Areas of Agreement / Disagreement

Participants express differing views on the correct approach to integrating over parameters and the assumptions required for the independence of certain variables. The discussion remains unresolved regarding the validity of the proposed equations and the integration methods.

Contextual Notes

There are limitations related to the assumptions made about the joint distribution of parameters and the independence of variables, which remain unresolved in the discussion.

fab13
Messages
300
Reaction score
7
TL;DR
I would like to get a rigorous demonstration of relation (1) given at the beginning of my post, implyint the Hessian and the general exporession of log-Likelihood.
I would like to demonstrate the equation (1) below in the general form of the Log-likelihood :

##E\Big[\frac{\partial \mathcal{L}}{\partial \theta} \frac{\partial \mathcal{L}^{\prime}}{\partial \theta}\Big]=E\Big[\frac{-\partial^{2} \mathcal{L}}{\partial \theta \partial \theta^{\prime}}\Big]\quad(1)##

with the \log of Likelihood \mathcal{L} defined by \mathcal{L} = \log\bigg(\Pi_{i} f(x_{i})\bigg) with x_{i} all experimental/observed values.

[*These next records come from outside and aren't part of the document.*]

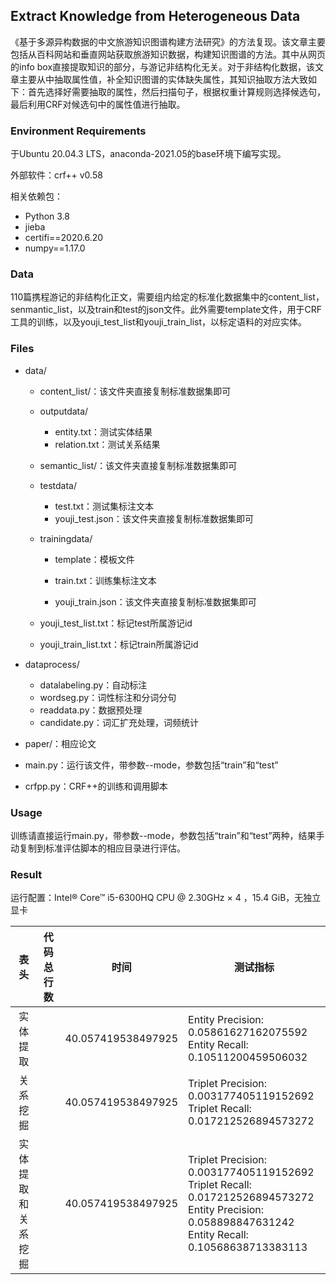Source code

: ## Extract Knowledge from Heterogeneous Data

《基于多源异构数据的中文旅游知识图谱构建方法研究》的方法复现。该文章主要包括从百科网站和垂直网站获取旅游知识数据，构建知识图谱的方法。其中从网页的info box直接提取知识的部分，与游记非结构化无关。对于非结构化数据，该文章主要从中抽取属性值，补全知识图谱的实体缺失属性，其知识抽取方法大致如下：首先选择好需要抽取的属性，然后扫描句子，根据权重计算规则选择候选句，最后利用CRF对候选句中的属性值进行抽取。

### Environment Requirements

于Ubuntu 20.04.3 LTS，anaconda-2021.05的base环境下编写实现。

外部软件：crf++ v0.58

相关依赖包：

* Python 3.8
* jieba
* certifi==2020.6.20
* numpy==1.17.0

### Data

110篇携程游记的非结构化正文，需要组内给定的标准化数据集中的content_list，senmantic_list，以及train和test的json文件。此外需要template文件，用于CRF工具的训练，以及youji_test_list和youji_train_list，以标定语料的对应实体。

### Files

* data/

  * content_list/：该文件夹直接复制标准数据集即可

  * outputdata/

    * entity.txt：测试实体结果
    * relation.txt：测试关系结果

  * semantic_list/：该文件夹直接复制标准数据集即可

  * testdata/

    * test.txt：测试集标注文本
    * youji_test.json：该文件夹直接复制标准数据集即可

  * trainingdata/

    * template：模板文件
    * train.txt：训练集标注文本

    * youji_train.json：该文件夹直接复制标准数据集即可

  * youji_test_list.txt：标记test所属游记id

  * youji_train_list.txt：标记train所属游记id

* dataprocess/

  * datalabeling.py：自动标注
  * wordseg.py：词性标注和分词分句
  * readdata.py：数据预处理
  * candidate.py：词汇扩充处理，词频统计

* paper/：相应论文

* main.py：运行该文件，带参数--mode，参数包括“train”和“test”

* crfpp.py：CRF++的训练和调用脚本

### Usage

训练请直接运行main.py，带参数--mode，参数包括“train”和“test”两种，结果手动复制到标准评估脚本的相应目录进行评估。

### Result

运行配置：Intel® Core™ i5-6300HQ CPU @ 2.30GHz × 4 ，15.4 GiB，无独立显卡

|   表头   | 代码总行数 | 时间              | 测试指标                                                     |
| :------: | ---------- | ----------------- | ------------------------------------------------------------ |
| 实体提取 |            | 40.057419538497925 | Entity Precision: 0.05861627162075592<br/>Entity Recall: 0.10511200459506032 |
| 关系挖掘 |            | 40.057419538497925 | Triplet Precision: 0.003177405119152692<br/>Triplet Recall: 0.017212526894573272 |
| 实体提取和关系挖掘 | | 40.057419538497925 | Triplet Precision: 0.003177405119152692<br/>Triplet Recall: 0.017212526894573272<br/>Entity Precision: 0.058898847631242<br/>Entity Recall: 0.10568638713383113 |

For the instant, if I start from the second derivative (left member of (1)), I can get :

##\dfrac{\partial \mathcal{L}}{\partial \theta_{i}} = \dfrac{\partial \log\big(\Pi_{k} f(x_{k})\big)}{\partial \theta_{i}} = \dfrac{\big(\partial \sum_{k} \log\,f(x_{k})\big)}{\partial \theta_{i}}
=\sum_{k} \dfrac{1}{f(x_{k})} \dfrac{\partial f(x_{k})}{\partial \theta_{i}}##

Now I have to compute : ##\dfrac{\partial^{2} \mathcal{L}}{\partial \theta_i \partial \theta_j}=\dfrac{\partial}{\partial \theta_j} \left(\sum_{k}\dfrac{1}{f(x_{k})}\,\dfrac{\partial f(x_{k})}{\partial \theta_{i}} \right)##
##= -\sum_{k} \bigg(\dfrac{1}{f(x_{k})^2} \dfrac{\partial f(x_{k})}{\partial \theta_{j}}\dfrac{\partial f(x_{k})}{\partial \theta_{i}}+\dfrac{1}{f(x_{k})}\dfrac{\partial^{2} f(x_{k})}{ \partial \theta_i \partial \theta_j}\bigg)##
##=-\sum_{k}\bigg(\dfrac{\partial \log(f(x_{k}))}{\partial \theta_{i}}
\dfrac{\partial \log(f(x_{k}))}{\partial \theta_{j}}+
\dfrac{1}{f(x_{k})}
\dfrac{\partial^{2} f(x_{k})}{\partial \theta_{i} \partial \theta_{j}}\bigg)##

As we compute an expectation on both sides, the second term is vanishing to zero under regularity conditions, i.e :##E\Big[\frac{-\partial^{2} \mathcal{L}}{\partial \theta \partial \theta^{\prime}}\Big]=\int\sum_{k} f(x_k)\bigg(\dfrac{\partial \log(f(x_{k})}{\partial \theta_{i}}
\dfrac{\partial \log(f(x_{k})}{\partial \theta_{j}}+\dfrac{1}{f(x_{k})}\dfrac{\partial^{2} f(x_{k})}{\partial \theta_{i} \partial \theta_{j}}\bigg)\text{d}x_k\quad\quad(2)##

Second term can be expressed as :

##\int\dfrac{\partial^{2} f(x_{k})}{\partial \theta_{i} \partial \theta_{j}}\text{d}x_k =\dfrac{\partial^{2}}{\partial \theta_{i} \partial \theta_{j}}\int f(x_{k})\text{d}x_k=0##

since \int f(x_{k})\,\text{d}x_k = 1

Finally, I get the relation :

##E\Big[\frac{-\partial^{2} \mathcal{L}}{\partial \theta \partial \theta^{\prime}}\Big]=\int\,\sum_{k} f(x_k)\bigg(\dfrac{1}{f(x_{k})^2} \dfrac{\partial f(x_{k})}{\partial \theta_{j}}\dfrac{\partial f(x_{k})}{\partial \theta_{i}}\bigg)\text{d}x_k##

##=\int \sum_{k}\,f(x_k) \bigg(\dfrac{\partial \log(f(x_{k})}{\partial \theta_{j}}\dfrac{\partial \log(f(x_{k})}{\partial \theta_{i}}\bigg)\text{d}x_k\quad\quad(3)##

But I don't know to make equation (3) equal to :

##\int \sum_{k}\sum_{l}f(x_k)\bigg(\dfrac{\partial \log(f(x_{k})}{\partial \theta_{i}}\bigg)\bigg(\dfrac{\partial \log(f(x_{l})}{\partial \theta_{j}}\bigg)\text{d}x_k
##

##=\int \sum_{k}f(x_k)\bigg(\dfrac{\partial \log(f(x_{k})}{\partial \theta_{i}}\bigg)\sum_{l}\bigg(\dfrac{\partial \log(f(x_{l})}{\partial \theta_{j}}\bigg)\text{d}x_k##

##=\int \sum_k f(x_k) \bigg(\dfrac{\partial \log(\Pi_{k}f(x_{k})}{\partial \theta_{i}}\bigg)\bigg(\dfrac{\partial \log(\Pi_{l}f(x_{l})}{\partial \theta_{j}}\bigg)\,\text{d}x_k\quad\quad(4)##
##=E\Big[\dfrac{\partial \mathcal{L}}{\partial \theta_i} \dfrac{\partial \mathcal{L}}{\partial \theta_j}\Big]##

I just want to prove the equality between (3) and (4) : where is my error ?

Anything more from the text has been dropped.